• _What to work on_
Pictures aside, restate the records below exactly as written.

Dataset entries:
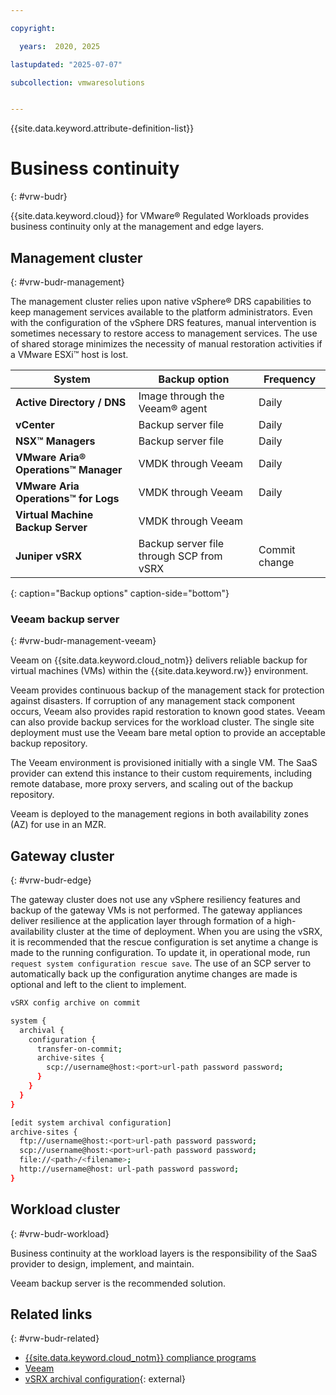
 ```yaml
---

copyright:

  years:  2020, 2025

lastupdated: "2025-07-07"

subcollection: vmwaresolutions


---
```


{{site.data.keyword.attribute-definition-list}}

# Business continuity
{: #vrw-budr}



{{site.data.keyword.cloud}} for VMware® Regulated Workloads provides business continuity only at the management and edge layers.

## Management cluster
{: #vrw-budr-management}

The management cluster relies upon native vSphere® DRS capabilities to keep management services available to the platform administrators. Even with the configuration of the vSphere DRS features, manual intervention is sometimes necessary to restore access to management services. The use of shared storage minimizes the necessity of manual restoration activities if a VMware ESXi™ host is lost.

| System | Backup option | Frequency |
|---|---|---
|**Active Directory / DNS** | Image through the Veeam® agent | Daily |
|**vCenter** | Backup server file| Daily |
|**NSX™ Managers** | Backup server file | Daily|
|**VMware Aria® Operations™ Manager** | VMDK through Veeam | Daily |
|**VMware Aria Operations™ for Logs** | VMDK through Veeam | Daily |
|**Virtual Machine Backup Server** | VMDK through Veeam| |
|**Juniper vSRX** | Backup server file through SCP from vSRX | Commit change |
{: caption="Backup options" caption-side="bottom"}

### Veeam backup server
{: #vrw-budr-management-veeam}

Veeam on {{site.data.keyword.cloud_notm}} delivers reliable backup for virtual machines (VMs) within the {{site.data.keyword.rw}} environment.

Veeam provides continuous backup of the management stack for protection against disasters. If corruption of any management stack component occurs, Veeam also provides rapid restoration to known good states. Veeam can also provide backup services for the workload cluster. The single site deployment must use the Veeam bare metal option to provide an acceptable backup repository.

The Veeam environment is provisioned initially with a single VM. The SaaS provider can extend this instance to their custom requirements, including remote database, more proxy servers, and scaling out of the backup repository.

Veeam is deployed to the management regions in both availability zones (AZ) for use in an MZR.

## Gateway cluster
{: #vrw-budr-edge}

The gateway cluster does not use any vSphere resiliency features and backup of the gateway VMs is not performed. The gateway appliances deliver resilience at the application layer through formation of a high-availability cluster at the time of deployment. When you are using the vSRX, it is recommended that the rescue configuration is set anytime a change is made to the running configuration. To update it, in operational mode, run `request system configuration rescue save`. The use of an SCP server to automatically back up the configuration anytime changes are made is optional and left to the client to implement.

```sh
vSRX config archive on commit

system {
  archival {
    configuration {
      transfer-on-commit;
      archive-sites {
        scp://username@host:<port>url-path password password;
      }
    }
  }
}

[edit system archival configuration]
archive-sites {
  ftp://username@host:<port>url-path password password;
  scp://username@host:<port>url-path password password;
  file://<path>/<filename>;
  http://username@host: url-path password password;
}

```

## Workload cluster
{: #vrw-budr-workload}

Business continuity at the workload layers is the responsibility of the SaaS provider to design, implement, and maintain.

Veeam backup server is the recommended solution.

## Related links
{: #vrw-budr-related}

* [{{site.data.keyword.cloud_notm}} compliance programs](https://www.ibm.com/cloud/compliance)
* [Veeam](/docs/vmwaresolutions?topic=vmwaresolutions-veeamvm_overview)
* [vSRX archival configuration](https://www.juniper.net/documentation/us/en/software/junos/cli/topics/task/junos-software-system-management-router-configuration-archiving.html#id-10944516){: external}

• _Response to the exercise_
 ```yaml
---

copyright:

  years:  2020, 2025

lastupdated: "2025-07-07"

subcollection: vmwaresolutions


---
```


{{site.data.keyword.attribute-definition-list}}

# Business continuity
{: #vrw-budr}



{{site.data.keyword.cloud}} for VMware® Regulated Workloads provides business continuity only at the management and edge layers.

## Management cluster
{: #vrw-budr-management}

The management cluster relies upon native vSphere® DRS capabilities to keep management services available to the platform administrators. Even with the configuration of the vSphere DRS features, manual intervention is sometimes necessary to restore access to management services. The use of shared storage minimizes the necessity of manual restoration activities if a VMware ESXi™ host is lost.

| System | Backup option | Frequency |
|---|---|---
|**Active Directory / DNS** | Image through the Veeam® agent | Daily |
|**vCenter** | Backup server file| Daily |
|**NSX™ Managers** | Backup server file | Daily|
|**VMware Aria® Operations™ Manager** | VMDK through Veeam | Daily |
|**VMware Aria Operations™ for Logs** | VMDK through Veeam | Daily |
|**Virtual Machine Backup Server** | VMDK through Veeam| |
|**Juniper vSRX** | Backup server file through SCP from vSRX | Commit change |
{: caption="Backup options" caption-side="bottom"}

### Veeam backup server
{: #vrw-budr-management-veeam}

Veeam on {{site.data.keyword.cloud_notm}} delivers reliable backup for virtual machines (VMs) within the {{site.data.keyword.rw}} environment.

Veeam provides continuous backup of the management stack for protection against disasters. If corruption of any management stack component occurs, Veeam also provides rapid restoration to known good states. Veeam can also provide backup services for the workload cluster. The single site deployment must use the Veeam bare metal option to provide an acceptable backup repository.

The Veeam environment is provisioned initially with a single VM. The SaaS provider can extend this instance to their custom requirements, including remote database, more proxy servers, and scaling out of the backup repository.

Veeam is deployed to the management regions in both availability zones (AZ) for use in an MZR.

## Gateway cluster
{: #vrw-budr-edge}

The gateway cluster does not use any vSphere resiliency features and backup of the gateway VMs is not performed. The gateway appliances deliver resilience at the application layer through formation of a high-availability cluster at the time of deployment. When you are using the vSRX, it is recommended that the rescue configuration is set anytime a change is made to the running configuration. To update it, in operational mode, run `request system configuration rescue save`. The use of an SCP server to automatically back up the configuration anytime changes are made is optional and left to the client to implement.

```sh
vSRX config archive on commit

system {
  archival {
    configuration {
      transfer-on-commit;
      archive-sites {
        scp://username@host:<port>url-path password password;
      }
    }
  }
}

[edit system archival configuration]
archive-sites {
  ftp://username@host:<port>url-path password password;
  scp://username@host:<port>url-path password password;
  file://<path>/<filename>;
  http://username@host: url-path password password;
}

```

## Workload cluster
{: #vrw-budr-workload}

Business continuity at the workload layers is the responsibility of the SaaS provider to design, implement, and maintain.

Veeam backup server is the recommended solution.

## Related links
{: #vrw-budr-related}

* [{{site.data.keyword.cloud_notm}} compliance programs](https://www.ibm.com/cloud/compliance)
* [Veeam](/docs/vmwaresolutions?topic=vmwaresolutions-veeamvm_overview)
* [vSRX archival configuration](https://www.juniper.net/documentation/us/en/software/junos/cli/topics/task/junos-software-system-management-router-configuration-archiving.html#id-10944516){: external}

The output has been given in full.